6. The nucleic acid construct combination of claim 1, wherein the length of the second nucleic acid construct is .ltoreq.4.7 kb, preferably, .ltoreq.4.5 kb, and more preferably, 3.0-4.5 kb.

7. A vector combination, comprising a first vector and a second vector, the first vector contains a first nucleic acid construct, the second vector contains the second nucleic acid construct, the first nucleic acid construct and the second nucleic acid construct are as defined in claim 1.

8. A genetically engineered cell wherein the cell is transformed by the construct of claim 1.

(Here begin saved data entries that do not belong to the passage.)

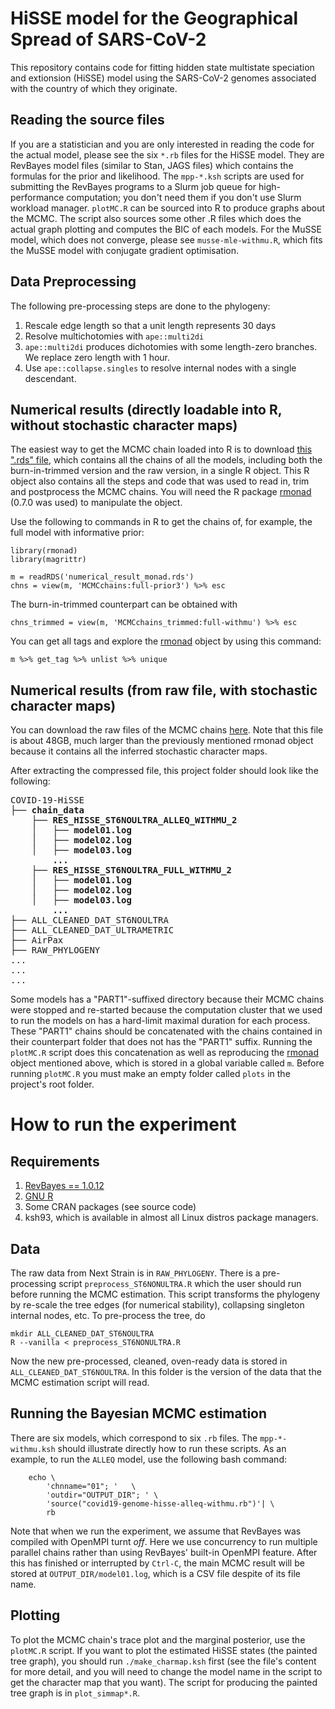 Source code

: # HiSSE model for the Geographical Spread of SARS-CoV-2

This repository contains code for fitting hidden state multistate speciation and extionsion (HiSSE) model using the SARS-CoV-2 genomes associated with the country of which they originate.


## Reading the source files

If you are a statistician and you are only interested in reading the code for the actual model, please see the six `*.rb` files for the HiSSE model. They are RevBayes model files (similar to Stan, JAGS files) which contains the formulas for the prior and likelihood. The `mpp-*.ksh` scripts are used for submitting the RevBayes programs to a Slurm job queue for high-performance computation; you don't need them if you don't use Slurm workload manager. `plotMC.R` can be sourced into R to produce graphs about the MCMC. The script also sources some other .R files which does the actual graph plotting and computes the BIC of each models. For the MuSSE model, which does not converge, please see `musse-mle-withmu.R`, which fits the MuSSE model with conjugate gradient optimisation. 


## Data Preprocessing

The following pre-processing steps are done to the phylogeny:

1. Rescale edge length so that a unit length represents 30 days
2. Resolve multichotomies with `ape::multi2di`
3. `ape::multi2di` produces dichotomies with some length-zero branches. We replace zero length with 1 hour.
4. Use `ape::collapse.singles` to resolve internal nodes with a single descendant.

## Numerical results (directly loadable into R, without stochastic character maps)

The easiest way to get the MCMC chain loaded into R is to download [this ".rds" file](https://liuonline-my.sharepoint.com/:u:/g/personal/haoki85_liu_se/Ebr3IuVEmT1IsDW5L3KmGeoB92tSmHirTK3ixUYU2oAJCQ), which contains all the chains of all the models, including both the burn-in-trimmed version and the raw version, in a single R object. This R object also contains all the steps and code
that was used to read in, trim and postprocess the MCMC chains. You will need the R package [rmonad](https://cran.r-project.org/web/packages/rmonad/) (0.7.0 was used) to manipulate the object.

Use the following to commands in R to get the chains of, for example, the full model with informative prior:

```
library(rmonad)
library(magrittr)

m = readRDS('numerical_result_monad.rds')
chns = view(m, 'MCMCchains:full-prior3') %>% esc
```

The burn-in-trimmed counterpart can be obtained with

```
chns_trimmed = view(m, 'MCMCchains_trimmed:full-withmu') %>% esc
```

You can get all tags and explore the [rmonad](https://cran.r-project.org/web/packages/rmonad/) object by using this command:

```
m %>% get_tag %>% unlist %>% unique
```


## Numerical results (from raw file, with stochastic character maps)

You can download the raw files of the MCMC chains [here](https://liuonline-my.sharepoint.com/:u:/g/personal/haoki85_liu_se/ESWzGZ9IbkVMirVr1QmRQ1MBGs2Q_TtY_1EaZnLpcUrYVw?e=fndEqP). Note that this file is about 48GB, much larger than the previously mentioned rmonad object because it contains all the inferred stochastic character maps.

After extracting the compressed file, this project folder should look like the following:

<pre>
COVID-19-HiSSE
<b>├── chain_data
    ├── RES_HISSE_ST6NOULTRA_ALLEQ_WITHMU_2
    │   ├── model01.log
    │   ├── model02.log
    │   ├── model03.log
        ...
    ├── RES_HISSE_ST6NOULTRA_FULL_WITHMU_2
    │   ├── model01.log
    │   ├── model02.log
    │   ├── model03.log
        ...
</b>├── ALL_CLEANED_DAT_ST6NOULTRA
├── ALL_CLEANED_DAT_ULTRAMETRIC
├── AirPax
├── RAW_PHYLOGENY
...
...
...
</pre>

Some models has a "PART1"-suffixed directory because their MCMC chains were stopped and re-started because the computation cluster that we used to run the models on has a hard-limit maximal duration for each process. These "PART1" chains should be concatenated with the chains contained in their counterpart folder that does not has the "PART1" suffix. Running the `plotMC.R` script does this concatenation as well as reproducing the [rmonad](https://cran.r-project.org/web/packages/rmonad/) object mentioned above, which is stored in a global variable called `m`. Before running `plotMC.R` you must make an empty folder called `plots` in the project's root folder.

# How to run the experiment

## Requirements

1. [RevBayes == 1.0.12](https://revbayes.github.io)
2. [GNU R](https://www.r-project.org)
3. Some CRAN packages (see source code)
4. ksh93, which is available in almost all Linux distros package managers.

## Data

The raw data from Next Strain is in `RAW_PHYLOGENY`. There is a pre-processing script `preprocess_ST6NONULTRA.R` which the user should run before running the MCMC estimation. This script transforms the phylogeny by re-scale the tree edges (for numerical stability), collapsing singleton internal nodes, etc. To pre-process the tree, do 

```
mkdir ALL_CLEANED_DAT_ST6NOULTRA
R --vanilla < preprocess_ST6NONULTRA.R
```

Now the new pre-processed, cleaned, oven-ready data is stored in `ALL_CLEANED_DAT_ST6NOULTRA`. In this folder is the version of the data that the MCMC estimation script will read.


## Running the Bayesian MCMC estimation

There are six models, which correspond to six `.rb` files. The `mpp-*-withmu.ksh` should illustrate directly how to run these scripts.
As an example, to run the `ALLEQ` model, use the following bash command:

```
    echo \
        'chnname="01"; '   \
        'outdir="OUTPUT_DIR"; ' \
        'source("covid19-genome-hisse-alleq-withmu.rb")'| \
        rb
```

Note that when we run the experiment, we assume that RevBayes was compiled with OpenMPI turnt *off*. Here we use concurrency to run multiple parallel chains rather than using RevBayes' built-in OpenMPI feature. After this has finished or interrupted by `Ctrl-C`, the main MCMC result will be stored at `OUTPUT_DIR/model01.log`, which is a CSV file despite of its file name.


## Plotting

To plot the MCMC chain's trace plot and the marginal posterior, use the `plotMC.R` script. If you want to plot the estimated HiSSE states (the painted tree graph), you should run `./make_charmap.ksh` first (see the file's content for more detail, and you will need to change the model name in the script to get the character map that you want). The script for producing the painted tree graph is in `plot_simmap*.R`.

9. A method for gene editing in a cell, comprising the steps of: (i) providing a cell and a first vector and a second vector, wherein the first vector contains a first nucleic acid construct, the second vector contains a second nucleic acid construct, the first nucleic acid construct and the second nucleic acid construct are as defined in claim 1, and both the first vector and the second vector are viral vectors; (ii) infecting the cell with the viral vector, thereby performing gene editing in the cell.

10. A kit, comprising: (a1) a first container, and a first vector located in the first container; and (b1) a second container, and a second vector located in the second container.

11. A genetically engineered cell wherein the cell is transformed or transfected by the vector combination of claim 7.